In August 2021, the International Panel on Climate Change (IPCC), the world’s leading climate research group, published its Sixth Assessment Report, an extensive literature review of more than 14,000 scientific publications. The report concludes that Earth has entered the Anthropocene—a geological epoch that reflects the fact that human activity, not natural processes, has become the primary driver of the planet’s changing, and increasingly destabilized, climate.1 It paints a detailed picture of the current physical state of the world, including atmospheric carbon dioxide concentration and the sensitivity of various physicochemical feedback loops. The IPCC’s extensive data collection highlights how these loops have resulted in increases in average global temperature and sea level and a reduction in vegetation cover. Such data has also allowed quantitative models to project what is likely to happen if these patterns continue or exacerbate. For example, many scientists and activists believe the intensification of floods and droughts and the reduction of food and freshwater security are just a few examples of what we can expect if we continue to add to greenhouse gas concentrations via the burning of fossil fuels and the proliferation of meat-heavy diets.
In light of the IPCC’s unequivocal statement that we have entered the Anthropocene, a reasonable person might conclude that any moral obligation to mitigate the detrimental effects of climate change (should we value life as we know it) has been extended to the moral obligation to reevaluate the choices, no matter how seemingly trivial, we make as individuals. One also might argue that knowledge of the Anthropocene leads us to reconsider, perhaps even challenge, the personal and collective values that govern our society and its systems, including the economy. However, concluding that we should reconsider our values (on both a personal level and a societal one) does not tell us which framework is the most suitable for doing this. More crucially, “listening to the science,” although of fundamental importance should we wish to know the state of the world, merely provides us with the facts and not the tools we need to make ethical decisions.
The philosopher David Hume highlighted the fact-value distinction: the idea that we cannot derive a value from a fact or an “ought” from an “is.” Instead, we must derive a value from a value. Take, for example, car ownership. It is true that burning fuel as we drive around town contributes to carbon emissions and thus the destabilization of the planet’s climate. However, it may be equally true that, because of a lack of public transport, a refusal to burn this fuel would result in our child not getting to school on time tomorrow morning. The question then becomes, Which fact should we pay more attention to? What should we prioritize: our planet or our child’s education? And what should our criteria be when it comes to deciding? Environmental philosophers have traditionally considered a biocentric pantheist framework when reflecting on how society ought to answer these kinds of questions. While there are various approaches that come under this umbrella, including Arne Naess’s Deep Ecology and Aldo Leopold’s Land Ethic, all of them are axiomatically rooted in a nonhierarchical reality, where God and nature are one and humans and nonhumans are considered equally worthy of care and consideration.

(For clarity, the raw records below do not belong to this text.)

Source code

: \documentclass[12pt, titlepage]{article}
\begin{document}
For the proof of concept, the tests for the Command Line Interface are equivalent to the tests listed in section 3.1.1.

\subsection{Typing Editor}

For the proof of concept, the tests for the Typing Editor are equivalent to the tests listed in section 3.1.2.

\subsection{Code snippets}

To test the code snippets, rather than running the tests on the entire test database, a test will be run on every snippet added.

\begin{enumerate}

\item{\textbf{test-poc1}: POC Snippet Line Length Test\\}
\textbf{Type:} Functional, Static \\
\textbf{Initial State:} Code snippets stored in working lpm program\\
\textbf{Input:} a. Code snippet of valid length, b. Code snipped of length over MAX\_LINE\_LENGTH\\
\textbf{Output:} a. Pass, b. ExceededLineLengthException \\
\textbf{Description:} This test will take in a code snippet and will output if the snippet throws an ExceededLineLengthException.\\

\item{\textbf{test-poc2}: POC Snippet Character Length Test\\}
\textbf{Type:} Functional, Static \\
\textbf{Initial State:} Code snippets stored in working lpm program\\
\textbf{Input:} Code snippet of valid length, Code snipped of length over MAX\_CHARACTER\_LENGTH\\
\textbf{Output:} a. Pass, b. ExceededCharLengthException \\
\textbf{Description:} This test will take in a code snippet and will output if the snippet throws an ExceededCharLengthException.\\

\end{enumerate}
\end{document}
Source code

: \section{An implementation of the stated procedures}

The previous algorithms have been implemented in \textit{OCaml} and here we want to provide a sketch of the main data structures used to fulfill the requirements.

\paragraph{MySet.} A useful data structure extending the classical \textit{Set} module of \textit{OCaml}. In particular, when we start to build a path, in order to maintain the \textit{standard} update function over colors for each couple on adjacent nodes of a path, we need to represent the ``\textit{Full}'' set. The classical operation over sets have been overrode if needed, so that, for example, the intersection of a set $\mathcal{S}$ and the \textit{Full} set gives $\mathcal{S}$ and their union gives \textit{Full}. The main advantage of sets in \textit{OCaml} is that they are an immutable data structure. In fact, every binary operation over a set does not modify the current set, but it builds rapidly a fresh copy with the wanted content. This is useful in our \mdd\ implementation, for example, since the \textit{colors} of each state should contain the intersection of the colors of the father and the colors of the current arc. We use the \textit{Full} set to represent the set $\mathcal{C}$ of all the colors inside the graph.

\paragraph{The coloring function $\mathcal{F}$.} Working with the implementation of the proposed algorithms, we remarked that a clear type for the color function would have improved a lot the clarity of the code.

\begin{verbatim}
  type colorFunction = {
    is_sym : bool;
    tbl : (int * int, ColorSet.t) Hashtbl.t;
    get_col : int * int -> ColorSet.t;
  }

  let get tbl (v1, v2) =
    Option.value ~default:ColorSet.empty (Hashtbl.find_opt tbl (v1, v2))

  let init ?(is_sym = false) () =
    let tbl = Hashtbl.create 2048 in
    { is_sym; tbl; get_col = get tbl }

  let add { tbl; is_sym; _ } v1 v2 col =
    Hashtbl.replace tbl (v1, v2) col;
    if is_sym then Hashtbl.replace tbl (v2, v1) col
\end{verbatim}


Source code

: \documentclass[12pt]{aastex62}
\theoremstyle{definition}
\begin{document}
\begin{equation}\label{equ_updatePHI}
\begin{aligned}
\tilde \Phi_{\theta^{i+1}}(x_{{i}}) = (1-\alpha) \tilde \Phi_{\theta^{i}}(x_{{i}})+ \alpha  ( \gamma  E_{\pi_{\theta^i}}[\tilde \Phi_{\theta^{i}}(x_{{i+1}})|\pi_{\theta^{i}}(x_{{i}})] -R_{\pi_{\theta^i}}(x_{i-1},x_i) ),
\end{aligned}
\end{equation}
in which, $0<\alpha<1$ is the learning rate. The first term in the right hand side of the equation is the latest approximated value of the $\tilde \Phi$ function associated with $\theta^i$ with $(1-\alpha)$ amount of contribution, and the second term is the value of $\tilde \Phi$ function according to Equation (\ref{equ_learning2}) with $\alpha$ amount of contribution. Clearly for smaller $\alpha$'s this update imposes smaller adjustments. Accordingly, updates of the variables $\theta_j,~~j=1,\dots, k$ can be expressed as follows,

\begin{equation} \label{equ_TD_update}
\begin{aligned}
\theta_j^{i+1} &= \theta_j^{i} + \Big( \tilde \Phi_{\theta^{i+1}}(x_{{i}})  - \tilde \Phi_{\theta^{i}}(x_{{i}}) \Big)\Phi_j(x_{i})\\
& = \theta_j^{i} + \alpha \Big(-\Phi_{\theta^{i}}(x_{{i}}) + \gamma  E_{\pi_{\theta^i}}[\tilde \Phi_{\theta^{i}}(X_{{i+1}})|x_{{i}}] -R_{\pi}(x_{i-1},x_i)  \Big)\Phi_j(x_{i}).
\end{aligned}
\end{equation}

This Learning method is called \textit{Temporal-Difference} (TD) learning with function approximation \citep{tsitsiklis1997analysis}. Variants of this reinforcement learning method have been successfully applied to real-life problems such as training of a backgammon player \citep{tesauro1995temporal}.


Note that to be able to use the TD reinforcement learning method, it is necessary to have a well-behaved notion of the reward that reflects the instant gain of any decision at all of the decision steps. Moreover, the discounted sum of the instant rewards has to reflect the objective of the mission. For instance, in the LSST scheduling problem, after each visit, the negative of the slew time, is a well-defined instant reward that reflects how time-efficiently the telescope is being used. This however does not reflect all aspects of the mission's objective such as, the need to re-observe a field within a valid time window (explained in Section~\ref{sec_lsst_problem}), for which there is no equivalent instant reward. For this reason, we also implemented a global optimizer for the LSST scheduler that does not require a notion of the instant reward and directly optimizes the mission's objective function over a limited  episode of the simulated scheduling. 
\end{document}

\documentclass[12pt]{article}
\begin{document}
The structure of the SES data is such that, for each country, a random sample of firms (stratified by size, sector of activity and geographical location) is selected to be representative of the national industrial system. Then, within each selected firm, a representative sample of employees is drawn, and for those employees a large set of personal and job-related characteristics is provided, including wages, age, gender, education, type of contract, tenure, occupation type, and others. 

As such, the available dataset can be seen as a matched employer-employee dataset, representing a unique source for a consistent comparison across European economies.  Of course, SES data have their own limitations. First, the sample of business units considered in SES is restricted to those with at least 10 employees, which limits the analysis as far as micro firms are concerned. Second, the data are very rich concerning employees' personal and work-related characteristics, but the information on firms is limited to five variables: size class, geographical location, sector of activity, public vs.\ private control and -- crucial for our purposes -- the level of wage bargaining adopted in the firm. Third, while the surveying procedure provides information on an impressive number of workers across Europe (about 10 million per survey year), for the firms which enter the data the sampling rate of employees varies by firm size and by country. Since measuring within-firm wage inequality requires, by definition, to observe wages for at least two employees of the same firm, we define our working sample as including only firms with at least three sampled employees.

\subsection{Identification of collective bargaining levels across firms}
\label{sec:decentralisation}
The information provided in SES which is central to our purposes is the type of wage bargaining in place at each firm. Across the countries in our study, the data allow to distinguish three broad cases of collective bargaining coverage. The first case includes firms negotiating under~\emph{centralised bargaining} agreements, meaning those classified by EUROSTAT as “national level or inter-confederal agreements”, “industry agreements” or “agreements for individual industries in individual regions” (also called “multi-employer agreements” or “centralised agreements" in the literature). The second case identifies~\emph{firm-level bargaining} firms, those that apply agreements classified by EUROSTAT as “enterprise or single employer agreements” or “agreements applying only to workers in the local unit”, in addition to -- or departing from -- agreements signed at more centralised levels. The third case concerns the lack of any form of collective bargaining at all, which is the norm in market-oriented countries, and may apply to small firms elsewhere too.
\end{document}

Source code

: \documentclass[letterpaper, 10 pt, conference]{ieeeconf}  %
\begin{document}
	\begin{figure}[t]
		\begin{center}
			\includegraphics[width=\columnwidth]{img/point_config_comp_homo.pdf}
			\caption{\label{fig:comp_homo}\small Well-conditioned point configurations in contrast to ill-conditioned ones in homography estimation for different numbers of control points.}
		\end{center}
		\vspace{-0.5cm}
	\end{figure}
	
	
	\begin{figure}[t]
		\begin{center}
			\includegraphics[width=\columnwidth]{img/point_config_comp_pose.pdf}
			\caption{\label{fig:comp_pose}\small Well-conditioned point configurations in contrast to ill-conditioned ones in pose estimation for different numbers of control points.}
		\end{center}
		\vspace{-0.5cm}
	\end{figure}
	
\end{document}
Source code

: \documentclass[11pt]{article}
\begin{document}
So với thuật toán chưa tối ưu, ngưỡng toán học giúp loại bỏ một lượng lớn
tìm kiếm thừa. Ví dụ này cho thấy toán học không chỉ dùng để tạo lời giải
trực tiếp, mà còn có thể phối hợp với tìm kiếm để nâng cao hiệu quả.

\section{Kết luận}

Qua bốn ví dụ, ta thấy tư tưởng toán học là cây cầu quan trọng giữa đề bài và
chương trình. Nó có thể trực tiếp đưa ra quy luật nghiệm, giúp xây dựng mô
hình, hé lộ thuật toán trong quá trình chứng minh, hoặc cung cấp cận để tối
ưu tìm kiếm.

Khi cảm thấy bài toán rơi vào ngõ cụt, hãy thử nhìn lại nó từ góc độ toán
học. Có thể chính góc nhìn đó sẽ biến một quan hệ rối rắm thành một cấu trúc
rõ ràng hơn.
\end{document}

In other words, no one species (or individual within a species) is inherently more valuable than any other.2 However, for a view that retains a traditional understanding of hierarchy, the ancient philosophy of Stoicism, with its unique virtue ethics framework and complex amalgam of logocentric pantheism and theism (a reason-centered physics and ethics in which natural law is God as opposed to being created by God), can be applied to the aforementioned questions. In particular, Stoicism’s logocentrism helps us to better understand our role on this planet and, consequently, the actions we can take to maintain Earth’s conditions in such a way that we strengthen our moral character and progress toward eudaimonia, a state of complete human flourishing.